Czasem jest tak, że film dotykający pewnych wydarzeń (dosłownie i historycznie lub w przenośni) trafia na bardzo nieszczęśliwy okres, jeśli chodzi o dystrybucję. Tak było na przykład z “Escape room” w Polsce, który nie trafił na ekrany przez tragedię w Koszalinie. Wtedy przynajmniej sytuacja była prosta: koszmarny wypadek, wycofujemy tytuł na jakiś czas. “Dwóch papieży” to mniej jednoznaczny przypadek. Opowiada bowiem o niecodziennej sytuacji Kościoła Katolickiego i buduje pewien obraz tytułowych papieży, który rzeczywistość mocno podważa niedawnymi słowami Benedykta XVI o niezgodzie na rozwiązania proponowane przez Franciszka. Jakby tego było mało, sam aktualnie urzędujący papież miał gorszy moment, bo dał po łapach wiernej za pociągnięcie go za rękę*. Ciekawi mnie bardzo, czy w kontekście nagród netfliksowy obraz zyska na dodatkowym szumie, czy wręcz przeciwnie?

     Wydarzenia, którymi żył świat, pamiętamy doskonale, bo należą do historii najnowszej.
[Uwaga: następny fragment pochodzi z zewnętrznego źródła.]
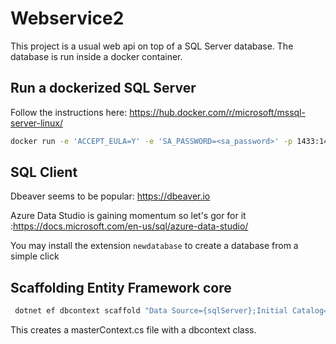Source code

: # Webservice2

This project is a usual web api on top of a SQL Server database.
The database is run inside a docker container. 

## Run a dockerized SQL Server

Follow the instructions here:
https://hub.docker.com/r/microsoft/mssql-server-linux/

``` bash
docker run -e 'ACCEPT_EULA=Y' -e 'SA_PASSWORD=<sa_password>' -p 1433:1433 -d microsoft/mssql-server-linux:2017-CU8
```  

## SQL Client
Dbeaver seems to be popular: https://dbeaver.io

Azure Data Studio is gaining momentum so let's gor for it :https://docs.microsoft.com/en-us/sql/azure-data-studio/

You may install the extension `newdatabase` to create a database from a simple click

## Scaffolding Entity Framework core

```bash
 dotnet ef dbcontext scaffold "Data Source={sqlServer};Initial Catalog={sqlDbName};User Id={sqlLogin};Password={sqlPassword}" Microsoft.EntityFrameworkCore.SqlServer
``` 
This creates a masterContext.cs file with a dbcontext class.

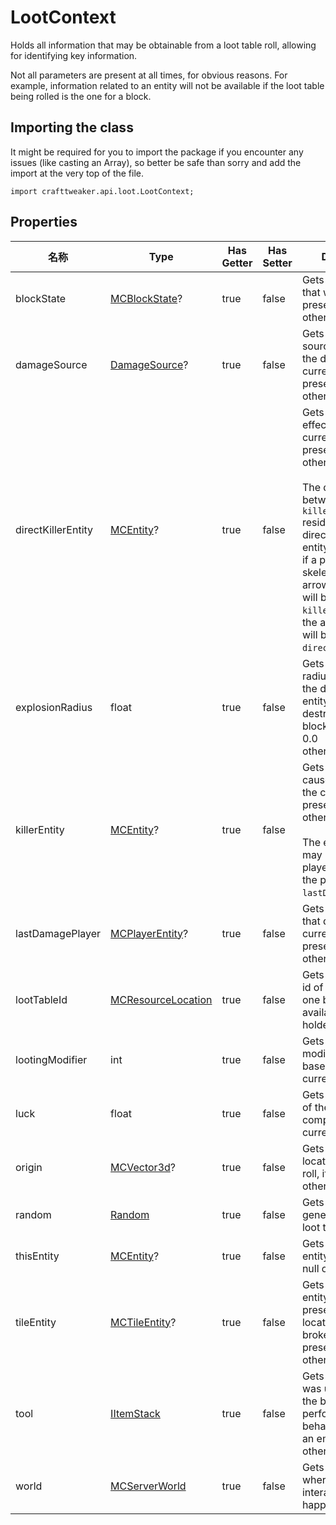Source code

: # LootContext

Holds all information that may be obtainable from a loot table roll, allowing for identifying key information.

 Not all parameters are present at all times, for obvious reasons. For example, information related to an entity will not be available if the loot table being rolled is the one for a block.

## Importing the class

It might be required for you to import the package if you encounter any issues (like casting an Array), so better be safe than sorry and add the import at the very top of the file.
```zenscript
import crafttweaker.api.loot.LootContext;
```


## Properties

| 名称                 | Type                                                       | Has Getter | Has Setter | Description                                                                                                                                                                                                                                                                                                                                                                                                       |
| ------------------ | ---------------------------------------------------------- | ---------- | ---------- | ----------------------------------------------------------------------------------------------------------------------------------------------------------------------------------------------------------------------------------------------------------------------------------------------------------------------------------------------------------------------------------------------------------------- |
| blockState         | [MCBlockState](/vanilla/api/block/MCBlockState)?           | true       | false      | Gets the block state that was broken, if present; null otherwise.                                                                                                                                                                                                                                                                                                                                                 |
| damageSource       | [DamageSource](/vanilla/api/util/DamageSource)?            | true       | false      | Gets the damage source that caused the death of the current entity, if present; null otherwise.                                                                                                                                                                                                                                                                                                                   |
| directKillerEntity | [MCEntity](/vanilla/api/entity/MCEntity)?                  | true       | false      | Gets the entity that effectively killed the current entity, if present; null otherwise. <br />  <br />  The difference between this and <code>killerEntity</code> resides on the direct-ness of the entity. For example, <br />  if a player kills a skeleton with an arrow, the player will be the <code>killerEntity</code>, while the arrow <br />  will be the <code>directKillerEntity</code>. |
| explosionRadius    | float                                                      | true       | false      | Gets the explosion radius that caused the death of the entity or the destruction of the block, if present; 0.0 <br />  otherwise.                                                                                                                                                                                                                                                                           |
| killerEntity       | [MCEntity](/vanilla/api/entity/MCEntity)?                  | true       | false      | Gets the entity that caused the death of the current entity, if present; null otherwise. <br />  <br />  The entity may or may not be a player. To get only the player, refer to <code>lastDamagePlayer</code>.                                                                                                                                                                                            |
| lastDamagePlayer   | [MCPlayerEntity](/vanilla/api/entity/MCPlayerEntity)?      | true       | false      | Gets the last player that damaged the current entity, if present; null otherwise.                                                                                                                                                                                                                                                                                                                                 |
| lootTableId        | [MCResourceLocation](/vanilla/api/util/MCResourceLocation) | true       | false      | Gets the loot table id of the current one being rolled, if available; a place-holder otherwise.                                                                                                                                                                                                                                                                                                                   |
| lootingModifier    | int                                                        | true       | false      | Gets the looting modifier, calculated based on the current parameters.                                                                                                                                                                                                                                                                                                                                            |
| luck               | float                                                      | true       | false      | Gets the luck factor of the player, as computed by the current parameters.                                                                                                                                                                                                                                                                                                                                        |
| origin             | [MCVector3d](/vanilla/api/util/MCVector3d)?                | true       | false      | Gets the origin, or location, of the loot roll, if present; null otherwise.                                                                                                                                                                                                                                                                                                                                       |
| random             | [Random](/vanilla/api/util/Random)                         | true       | false      | Gets the random generator used in loot table rolling                                                                                                                                                                                                                                                                                                                                                              |
| thisEntity         | [MCEntity](/vanilla/api/entity/MCEntity)?                  | true       | false      | Gets the current entity, if present; null otherwise.                                                                                                                                                                                                                                                                                                                                                              |
| tileEntity         | [MCTileEntity](/vanilla/api/tileentity/MCTileEntity)?      | true       | false      | Gets the block entity that was present at the location of the broken block, if present; null otherwise.                                                                                                                                                                                                                                                                                                           |
| tool               | [IItemStack](/vanilla/api/items/IItemStack)                | true       | false      | Gets the tool that was used to break the block or perform additional behavior, if present; an empty stack <br />  otherwise.                                                                                                                                                                                                                                                                                |
| world              | [MCServerWorld](/vanilla/api/world/MCServerWorld)          | true       | false      | Gets the world where the interaction happened.                                                                                                                                                                                                                                                                                                                                                                    |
Po serii skandali, aresztowań i sprzecznych informacji papież Benedykt XVI rezygnuje ze swojego urzędu. A nawet nie tyle rezygnuje, co odchodzi na emeryturę i oddaje miejsce kolejnemu wybrańcowi. Pierwsza taka sytuacja od XIII wieku (Wielkiej Schizmy Zachodniej nie liczę). Szok i niedowierzanie, cały świat patrzy. Fernando Meirelles (reżyseria) i Anthony McCarten (scenariusz) postanowili opowiedzieć o tych wydarzeniach, ale niejako “od kuchni”. Widz podąża bowiem za bezpośrednimi bohaterami tej historii, podsłuchując rozmowy, obserwując toczone spory i spacerując z nimi po posiadłości Castel Gandolfo.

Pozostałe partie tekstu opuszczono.